Stop at the line containing "2. Pendant la": repeat exactly every line of the entries below from the first up to it, plus that line, with pictures omitted.
─── Supplied data
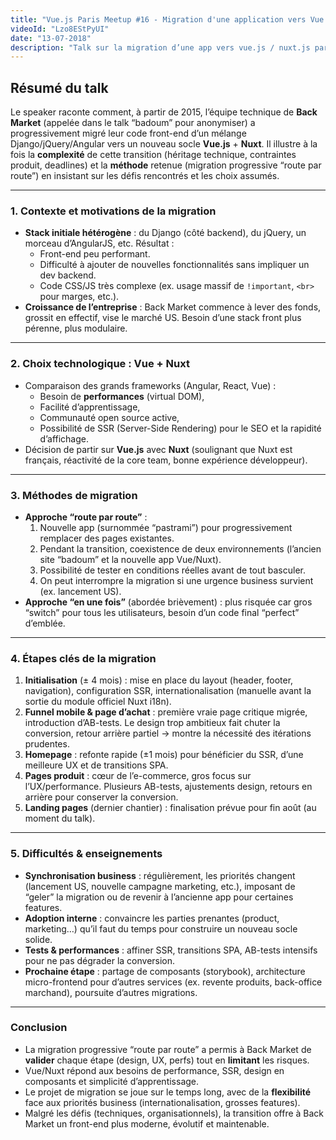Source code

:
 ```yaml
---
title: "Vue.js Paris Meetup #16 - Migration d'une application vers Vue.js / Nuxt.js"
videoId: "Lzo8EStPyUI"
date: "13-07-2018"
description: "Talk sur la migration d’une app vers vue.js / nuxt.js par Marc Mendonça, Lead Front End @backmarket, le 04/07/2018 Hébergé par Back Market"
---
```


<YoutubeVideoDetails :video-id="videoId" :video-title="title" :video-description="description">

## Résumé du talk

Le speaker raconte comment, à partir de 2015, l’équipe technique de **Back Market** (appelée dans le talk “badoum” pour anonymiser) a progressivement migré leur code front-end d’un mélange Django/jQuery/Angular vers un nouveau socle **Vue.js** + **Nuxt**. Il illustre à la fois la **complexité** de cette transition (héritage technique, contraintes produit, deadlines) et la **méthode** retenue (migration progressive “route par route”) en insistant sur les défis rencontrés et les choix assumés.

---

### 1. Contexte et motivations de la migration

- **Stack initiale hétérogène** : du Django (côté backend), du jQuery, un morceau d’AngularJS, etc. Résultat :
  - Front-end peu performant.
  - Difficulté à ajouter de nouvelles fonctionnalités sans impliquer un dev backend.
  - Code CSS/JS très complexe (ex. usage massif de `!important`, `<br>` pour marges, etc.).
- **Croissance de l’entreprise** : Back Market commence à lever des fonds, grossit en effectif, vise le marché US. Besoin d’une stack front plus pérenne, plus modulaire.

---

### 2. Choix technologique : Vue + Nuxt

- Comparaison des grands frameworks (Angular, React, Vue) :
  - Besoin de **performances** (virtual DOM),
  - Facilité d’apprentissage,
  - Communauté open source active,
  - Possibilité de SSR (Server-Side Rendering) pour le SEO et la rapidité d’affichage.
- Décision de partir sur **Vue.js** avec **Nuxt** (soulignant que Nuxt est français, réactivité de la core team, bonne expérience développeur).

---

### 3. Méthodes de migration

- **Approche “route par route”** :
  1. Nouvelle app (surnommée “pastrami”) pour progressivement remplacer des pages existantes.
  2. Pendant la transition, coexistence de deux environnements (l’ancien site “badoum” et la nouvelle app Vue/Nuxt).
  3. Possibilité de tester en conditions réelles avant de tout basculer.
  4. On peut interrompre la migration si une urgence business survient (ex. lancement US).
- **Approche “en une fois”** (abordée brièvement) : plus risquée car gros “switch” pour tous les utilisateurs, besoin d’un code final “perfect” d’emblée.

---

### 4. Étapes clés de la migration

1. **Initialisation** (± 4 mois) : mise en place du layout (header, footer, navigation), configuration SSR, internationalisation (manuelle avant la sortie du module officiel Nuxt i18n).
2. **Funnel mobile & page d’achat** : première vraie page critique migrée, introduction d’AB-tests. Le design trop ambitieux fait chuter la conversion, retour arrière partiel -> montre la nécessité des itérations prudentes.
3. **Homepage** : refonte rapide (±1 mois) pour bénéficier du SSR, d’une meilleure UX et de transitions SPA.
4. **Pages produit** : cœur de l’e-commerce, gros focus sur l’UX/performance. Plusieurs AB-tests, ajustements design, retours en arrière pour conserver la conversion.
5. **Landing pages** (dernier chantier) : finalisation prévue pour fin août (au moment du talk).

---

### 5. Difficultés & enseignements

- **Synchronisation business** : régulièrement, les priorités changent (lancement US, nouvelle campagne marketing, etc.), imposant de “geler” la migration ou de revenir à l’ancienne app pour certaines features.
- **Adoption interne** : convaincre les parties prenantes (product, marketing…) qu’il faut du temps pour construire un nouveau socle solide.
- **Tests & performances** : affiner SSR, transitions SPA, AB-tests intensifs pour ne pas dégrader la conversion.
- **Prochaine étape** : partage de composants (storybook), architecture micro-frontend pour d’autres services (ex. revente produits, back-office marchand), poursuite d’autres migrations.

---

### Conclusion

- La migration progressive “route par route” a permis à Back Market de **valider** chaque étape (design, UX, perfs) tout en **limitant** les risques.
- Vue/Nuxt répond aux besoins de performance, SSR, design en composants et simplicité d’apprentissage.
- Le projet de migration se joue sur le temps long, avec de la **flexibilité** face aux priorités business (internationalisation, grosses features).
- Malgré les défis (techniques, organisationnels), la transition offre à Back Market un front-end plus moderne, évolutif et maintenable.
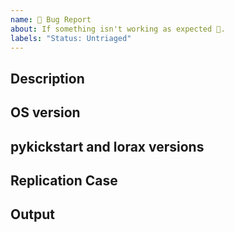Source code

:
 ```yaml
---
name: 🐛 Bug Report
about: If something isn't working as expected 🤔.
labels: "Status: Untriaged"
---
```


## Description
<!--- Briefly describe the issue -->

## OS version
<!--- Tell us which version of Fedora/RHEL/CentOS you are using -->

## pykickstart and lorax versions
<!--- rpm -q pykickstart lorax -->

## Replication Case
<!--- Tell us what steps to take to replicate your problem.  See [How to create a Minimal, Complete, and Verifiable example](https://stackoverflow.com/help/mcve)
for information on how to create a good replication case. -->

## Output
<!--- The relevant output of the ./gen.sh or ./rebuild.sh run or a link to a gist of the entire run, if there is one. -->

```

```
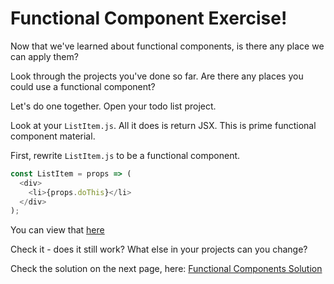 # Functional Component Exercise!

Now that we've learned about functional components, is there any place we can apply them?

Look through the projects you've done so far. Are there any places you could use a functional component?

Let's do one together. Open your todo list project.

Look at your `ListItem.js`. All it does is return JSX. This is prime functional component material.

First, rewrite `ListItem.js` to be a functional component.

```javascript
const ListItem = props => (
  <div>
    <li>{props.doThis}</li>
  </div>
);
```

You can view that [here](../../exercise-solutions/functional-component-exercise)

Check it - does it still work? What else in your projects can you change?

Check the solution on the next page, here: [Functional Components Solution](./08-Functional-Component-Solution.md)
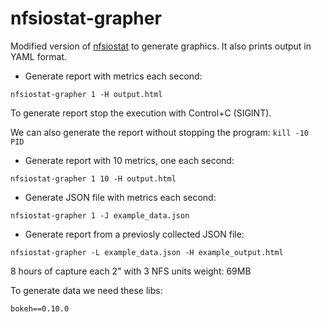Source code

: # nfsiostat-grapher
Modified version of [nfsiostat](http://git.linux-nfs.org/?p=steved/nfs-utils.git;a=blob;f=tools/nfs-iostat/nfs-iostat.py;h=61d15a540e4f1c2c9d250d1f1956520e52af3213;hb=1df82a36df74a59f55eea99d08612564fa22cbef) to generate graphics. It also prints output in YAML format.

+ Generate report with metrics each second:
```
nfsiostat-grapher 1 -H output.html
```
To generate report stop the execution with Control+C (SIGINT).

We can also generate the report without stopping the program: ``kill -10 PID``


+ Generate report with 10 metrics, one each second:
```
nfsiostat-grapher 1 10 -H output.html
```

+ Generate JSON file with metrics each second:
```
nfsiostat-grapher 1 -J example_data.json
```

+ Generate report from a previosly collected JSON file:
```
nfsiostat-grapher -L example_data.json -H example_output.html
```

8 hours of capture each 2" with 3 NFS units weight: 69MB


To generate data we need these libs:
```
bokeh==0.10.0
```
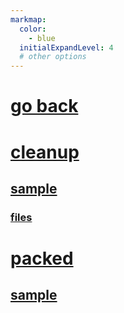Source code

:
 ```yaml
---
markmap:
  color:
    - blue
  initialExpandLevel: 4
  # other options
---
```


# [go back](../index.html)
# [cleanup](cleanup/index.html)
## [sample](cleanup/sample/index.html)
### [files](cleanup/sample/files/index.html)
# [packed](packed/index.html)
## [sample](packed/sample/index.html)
──────
**Solution:**
Source code

:
 ```yaml
---
title: "Vue.js Paris Meetup #16 - Migration d'une application vers Vue.js / Nuxt.js"
videoId: "Lzo8EStPyUI"
date: "13-07-2018"
description: "Talk sur la migration d’une app vers vue.js / nuxt.js par Marc Mendonça, Lead Front End @backmarket, le 04/07/2018 Hébergé par Back Market"
---
```


<YoutubeVideoDetails :video-id="videoId" :video-title="title" :video-description="description">

## Résumé du talk

Le speaker raconte comment, à partir de 2015, l’équipe technique de **Back Market** (appelée dans le talk “badoum” pour anonymiser) a progressivement migré leur code front-end d’un mélange Django/jQuery/Angular vers un nouveau socle **Vue.js** + **Nuxt**. Il illustre à la fois la **complexité** de cette transition (héritage technique, contraintes produit, deadlines) et la **méthode** retenue (migration progressive “route par route”) en insistant sur les défis rencontrés et les choix assumés.

---

### 1. Contexte et motivations de la migration

- **Stack initiale hétérogène** : du Django (côté backend), du jQuery, un morceau d’AngularJS, etc. Résultat :
  - Front-end peu performant.
  - Difficulté à ajouter de nouvelles fonctionnalités sans impliquer un dev backend.
  - Code CSS/JS très complexe (ex. usage massif de `!important`, `<br>` pour marges, etc.).
- **Croissance de l’entreprise** : Back Market commence à lever des fonds, grossit en effectif, vise le marché US. Besoin d’une stack front plus pérenne, plus modulaire.

---

### 2. Choix technologique : Vue + Nuxt

- Comparaison des grands frameworks (Angular, React, Vue) :
  - Besoin de **performances** (virtual DOM),
  - Facilité d’apprentissage,
  - Communauté open source active,
  - Possibilité de SSR (Server-Side Rendering) pour le SEO et la rapidité d’affichage.
- Décision de partir sur **Vue.js** avec **Nuxt** (soulignant que Nuxt est français, réactivité de la core team, bonne expérience développeur).

---

### 3. Méthodes de migration

- **Approche “route par route”** :
  1. Nouvelle app (surnommée “pastrami”) pour progressivement remplacer des pages existantes.
  2. Pendant la transition, coexistence de deux environnements (l’ancien site “badoum” et la nouvelle app Vue/Nuxt).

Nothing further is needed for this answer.